Stored items from a collection:

□ □ □ □

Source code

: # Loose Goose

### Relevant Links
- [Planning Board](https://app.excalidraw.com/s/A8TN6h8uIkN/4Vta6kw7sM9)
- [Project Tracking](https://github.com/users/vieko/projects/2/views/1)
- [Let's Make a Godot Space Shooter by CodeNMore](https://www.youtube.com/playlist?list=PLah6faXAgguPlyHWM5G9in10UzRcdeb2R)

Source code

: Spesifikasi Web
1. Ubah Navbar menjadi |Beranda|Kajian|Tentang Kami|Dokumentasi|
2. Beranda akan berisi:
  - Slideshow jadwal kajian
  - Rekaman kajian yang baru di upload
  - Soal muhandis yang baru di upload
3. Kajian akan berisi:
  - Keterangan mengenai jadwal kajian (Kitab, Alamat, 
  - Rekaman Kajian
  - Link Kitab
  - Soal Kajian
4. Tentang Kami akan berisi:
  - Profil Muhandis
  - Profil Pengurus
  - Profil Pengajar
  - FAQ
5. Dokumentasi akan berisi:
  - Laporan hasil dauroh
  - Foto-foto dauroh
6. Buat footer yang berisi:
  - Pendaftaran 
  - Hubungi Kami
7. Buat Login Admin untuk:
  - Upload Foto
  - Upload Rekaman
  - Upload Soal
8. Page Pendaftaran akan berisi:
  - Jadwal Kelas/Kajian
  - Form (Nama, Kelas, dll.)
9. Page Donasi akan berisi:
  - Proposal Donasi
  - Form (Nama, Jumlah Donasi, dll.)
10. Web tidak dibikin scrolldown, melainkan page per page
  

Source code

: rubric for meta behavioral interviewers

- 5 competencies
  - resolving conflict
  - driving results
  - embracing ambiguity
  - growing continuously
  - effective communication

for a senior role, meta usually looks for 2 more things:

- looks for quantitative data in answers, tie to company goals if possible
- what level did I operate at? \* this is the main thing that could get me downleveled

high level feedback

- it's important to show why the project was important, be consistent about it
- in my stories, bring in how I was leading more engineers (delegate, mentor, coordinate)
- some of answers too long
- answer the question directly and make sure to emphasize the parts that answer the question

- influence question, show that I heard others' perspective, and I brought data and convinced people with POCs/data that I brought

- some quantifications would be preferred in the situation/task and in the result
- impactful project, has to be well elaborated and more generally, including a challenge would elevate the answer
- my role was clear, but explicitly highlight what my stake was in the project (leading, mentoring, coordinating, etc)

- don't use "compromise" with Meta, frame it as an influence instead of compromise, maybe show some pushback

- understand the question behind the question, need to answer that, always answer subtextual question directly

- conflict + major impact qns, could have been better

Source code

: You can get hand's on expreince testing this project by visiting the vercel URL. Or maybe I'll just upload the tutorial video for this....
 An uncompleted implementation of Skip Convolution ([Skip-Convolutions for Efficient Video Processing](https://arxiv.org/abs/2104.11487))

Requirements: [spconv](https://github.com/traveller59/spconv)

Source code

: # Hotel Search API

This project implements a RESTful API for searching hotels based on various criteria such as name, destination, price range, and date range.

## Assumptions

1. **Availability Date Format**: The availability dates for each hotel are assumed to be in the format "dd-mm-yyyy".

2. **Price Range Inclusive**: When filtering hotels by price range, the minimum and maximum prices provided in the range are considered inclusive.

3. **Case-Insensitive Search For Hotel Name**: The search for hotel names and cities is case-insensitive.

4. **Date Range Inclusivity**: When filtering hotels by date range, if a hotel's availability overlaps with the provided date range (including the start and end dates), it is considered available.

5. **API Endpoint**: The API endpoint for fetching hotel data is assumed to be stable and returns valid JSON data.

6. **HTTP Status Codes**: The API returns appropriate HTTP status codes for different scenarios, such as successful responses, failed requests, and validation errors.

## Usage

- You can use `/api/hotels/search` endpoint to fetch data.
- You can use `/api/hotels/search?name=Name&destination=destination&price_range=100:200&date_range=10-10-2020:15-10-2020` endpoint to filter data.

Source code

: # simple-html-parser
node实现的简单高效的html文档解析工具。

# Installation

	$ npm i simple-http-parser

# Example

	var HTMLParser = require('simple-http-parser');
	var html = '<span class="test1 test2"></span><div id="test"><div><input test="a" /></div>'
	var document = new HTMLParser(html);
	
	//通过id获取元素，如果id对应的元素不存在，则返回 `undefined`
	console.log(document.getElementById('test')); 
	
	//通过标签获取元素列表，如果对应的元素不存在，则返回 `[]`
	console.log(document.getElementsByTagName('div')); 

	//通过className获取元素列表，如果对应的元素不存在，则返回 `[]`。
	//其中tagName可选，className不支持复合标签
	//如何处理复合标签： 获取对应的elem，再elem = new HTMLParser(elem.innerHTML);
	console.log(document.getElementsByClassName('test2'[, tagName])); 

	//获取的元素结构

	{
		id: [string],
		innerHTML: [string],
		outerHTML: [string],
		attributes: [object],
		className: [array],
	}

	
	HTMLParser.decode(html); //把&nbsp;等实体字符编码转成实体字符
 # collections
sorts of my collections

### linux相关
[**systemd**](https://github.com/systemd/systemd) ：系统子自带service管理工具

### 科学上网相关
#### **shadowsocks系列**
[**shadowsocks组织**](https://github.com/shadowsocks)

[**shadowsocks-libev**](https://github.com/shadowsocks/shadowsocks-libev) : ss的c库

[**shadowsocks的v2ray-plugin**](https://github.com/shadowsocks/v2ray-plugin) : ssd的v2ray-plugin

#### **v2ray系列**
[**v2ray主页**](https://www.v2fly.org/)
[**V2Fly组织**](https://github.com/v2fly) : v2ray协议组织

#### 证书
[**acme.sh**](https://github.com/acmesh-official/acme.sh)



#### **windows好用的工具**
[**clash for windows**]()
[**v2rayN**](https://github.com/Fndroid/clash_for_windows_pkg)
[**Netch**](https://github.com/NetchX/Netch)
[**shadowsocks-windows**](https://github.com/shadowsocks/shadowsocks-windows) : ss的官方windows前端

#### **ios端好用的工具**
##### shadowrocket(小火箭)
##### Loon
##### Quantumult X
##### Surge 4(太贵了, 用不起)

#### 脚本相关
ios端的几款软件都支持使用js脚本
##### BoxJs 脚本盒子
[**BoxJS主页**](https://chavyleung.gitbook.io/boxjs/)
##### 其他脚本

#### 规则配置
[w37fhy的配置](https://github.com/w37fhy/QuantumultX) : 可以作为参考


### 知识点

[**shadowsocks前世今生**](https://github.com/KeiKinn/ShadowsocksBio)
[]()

□ □ □ □

- **WORK INSTRUCTION**: Quote the data in full, keeping each word unchanged.

- **TASK ANSWER**:
Source code

: # Loose Goose

### Relevant Links
- [Planning Board](https://app.excalidraw.com/s/A8TN6h8uIkN/4Vta6kw7sM9)
- [Project Tracking](https://github.com/users/vieko/projects/2/views/1)
- [Let's Make a Godot Space Shooter by CodeNMore](https://www.youtube.com/playlist?list=PLah6faXAgguPlyHWM5G9in10UzRcdeb2R)

Source code

: Spesifikasi Web
1. Ubah Navbar menjadi |Beranda|Kajian|Tentang Kami|Dokumentasi|
2. Beranda akan berisi:
  - Slideshow jadwal kajian
  - Rekaman kajian yang baru di upload
  - Soal muhandis yang baru di upload
3. Kajian akan berisi:
  - Keterangan mengenai jadwal kajian (Kitab, Alamat, 
  - Rekaman Kajian
  - Link Kitab
  - Soal Kajian
4. Tentang Kami akan berisi:
  - Profil Muhandis
  - Profil Pengurus
  - Profil Pengajar
  - FAQ
5. Dokumentasi akan berisi:
  - Laporan hasil dauroh
  - Foto-foto dauroh
6. Buat footer yang berisi:
  - Pendaftaran 
  - Hubungi Kami
7. Buat Login Admin untuk:
  - Upload Foto
  - Upload Rekaman
  - Upload Soal
8. Page Pendaftaran akan berisi:
  - Jadwal Kelas/Kajian
  - Form (Nama, Kelas, dll.)
9. Page Donasi akan berisi:
  - Proposal Donasi
  - Form (Nama, Jumlah Donasi, dll.)
10. Web tidak dibikin scrolldown, melainkan page per page
  

Source code

: rubric for meta behavioral interviewers

- 5 competencies
  - resolving conflict
  - driving results
  - embracing ambiguity
  - growing continuously
  - effective communication

for a senior role, meta usually looks for 2 more things:

- looks for quantitative data in answers, tie to company goals if possible
- what level did I operate at? \* this is the main thing that could get me downleveled

high level feedback

- it's important to show why the project was important, be consistent about it
- in my stories, bring in how I was leading more engineers (delegate, mentor, coordinate)
- some of answers too long
- answer the question directly and make sure to emphasize the parts that answer the question

- influence question, show that I heard others' perspective, and I brought data and convinced people with POCs/data that I brought

- some quantifications would be preferred in the situation/task and in the result
- impactful project, has to be well elaborated and more generally, including a challenge would elevate the answer
- my role was clear, but explicitly highlight what my stake was in the project (leading, mentoring, coordinating, etc)

- don't use "compromise" with Meta, frame it as an influence instead of compromise, maybe show some pushback

- understand the question behind the question, need to answer that, always answer subtextual question directly

- conflict + major impact qns, could have been better

Source code

: You can get hand's on expreince testing this project by visiting the vercel URL. Or maybe I'll just upload the tutorial video for this....
 An uncompleted implementation of Skip Convolution ([Skip-Convolutions for Efficient Video Processing](https://arxiv.org/abs/2104.11487))

Requirements: [spconv](https://github.com/traveller59/spconv)

Source code

: # Hotel Search API

This project implements a RESTful API for searching hotels based on various criteria such as name, destination, price range, and date range.

## Assumptions

1. **Availability Date Format**: The availability dates for each hotel are assumed to be in the format "dd-mm-yyyy".

2. **Price Range Inclusive**: When filtering hotels by price range, the minimum and maximum prices provided in the range are considered inclusive.

3. **Case-Insensitive Search For Hotel Name**: The search for hotel names and cities is case-insensitive.

4. **Date Range Inclusivity**: When filtering hotels by date range, if a hotel's availability overlaps with the provided date range (including the start and end dates), it is considered available.

5. **API Endpoint**: The API endpoint for fetching hotel data is assumed to be stable and returns valid JSON data.

6. **HTTP Status Codes**: The API returns appropriate HTTP status codes for different scenarios, such as successful responses, failed requests, and validation errors.

## Usage

- You can use `/api/hotels/search` endpoint to fetch data.
- You can use `/api/hotels/search?name=Name&destination=destination&price_range=100:200&date_range=10-10-2020:15-10-2020` endpoint to filter data.

Source code

: # simple-html-parser
node实现的简单高效的html文档解析工具。

# Installation

	$ npm i simple-http-parser

# Example

	var HTMLParser = require('simple-http-parser');
	var html = '<span class="test1 test2"></span><div id="test"><div><input test="a" /></div>'
	var document = new HTMLParser(html);
	
	//通过id获取元素，如果id对应的元素不存在，则返回 `undefined`
	console.log(document.getElementById('test')); 
	
	//通过标签获取元素列表，如果对应的元素不存在，则返回 `[]`
	console.log(document.getElementsByTagName('div')); 

	//通过className获取元素列表，如果对应的元素不存在，则返回 `[]`。
	//其中tagName可选，className不支持复合标签
	//如何处理复合标签： 获取对应的elem，再elem = new HTMLParser(elem.innerHTML);
	console.log(document.getElementsByClassName('test2'[, tagName])); 

	//获取的元素结构

	{
		id: [string],
		innerHTML: [string],
		outerHTML: [string],
		attributes: [object],
		className: [array],
	}

	
	HTMLParser.decode(html); //把&nbsp;等实体字符编码转成实体字符
 # collections
sorts of my collections

### linux相关
[**systemd**](https://github.com/systemd/systemd) ：系统子自带service管理工具

### 科学上网相关
#### **shadowsocks系列**
[**shadowsocks组织**](https://github.com/shadowsocks)

[**shadowsocks-libev**](https://github.com/shadowsocks/shadowsocks-libev) : ss的c库

[**shadowsocks的v2ray-plugin**](https://github.com/shadowsocks/v2ray-plugin) : ssd的v2ray-plugin

#### **v2ray系列**
[**v2ray主页**](https://www.v2fly.org/)
[**V2Fly组织**](https://github.com/v2fly) : v2ray协议组织

#### 证书
[**acme.sh**](https://github.com/acmesh-official/acme.sh)



#### **windows好用的工具**
[**clash for windows**]()
[**v2rayN**](https://github.com/Fndroid/clash_for_windows_pkg)
[**Netch**](https://github.com/NetchX/Netch)
[**shadowsocks-windows**](https://github.com/shadowsocks/shadowsocks-windows) : ss的官方windows前端

#### **ios端好用的工具**
##### shadowrocket(小火箭)
##### Loon
##### Quantumult X
##### Surge 4(太贵了, 用不起)

#### 脚本相关
ios端的几款软件都支持使用js脚本
##### BoxJs 脚本盒子
[**BoxJS主页**](https://chavyleung.gitbook.io/boxjs/)
##### 其他脚本

#### 规则配置
[w37fhy的配置](https://github.com/w37fhy/QuantumultX) : 可以作为参考


### 知识点

[**shadowsocks前世今生**](https://github.com/KeiKinn/ShadowsocksBio)
[]()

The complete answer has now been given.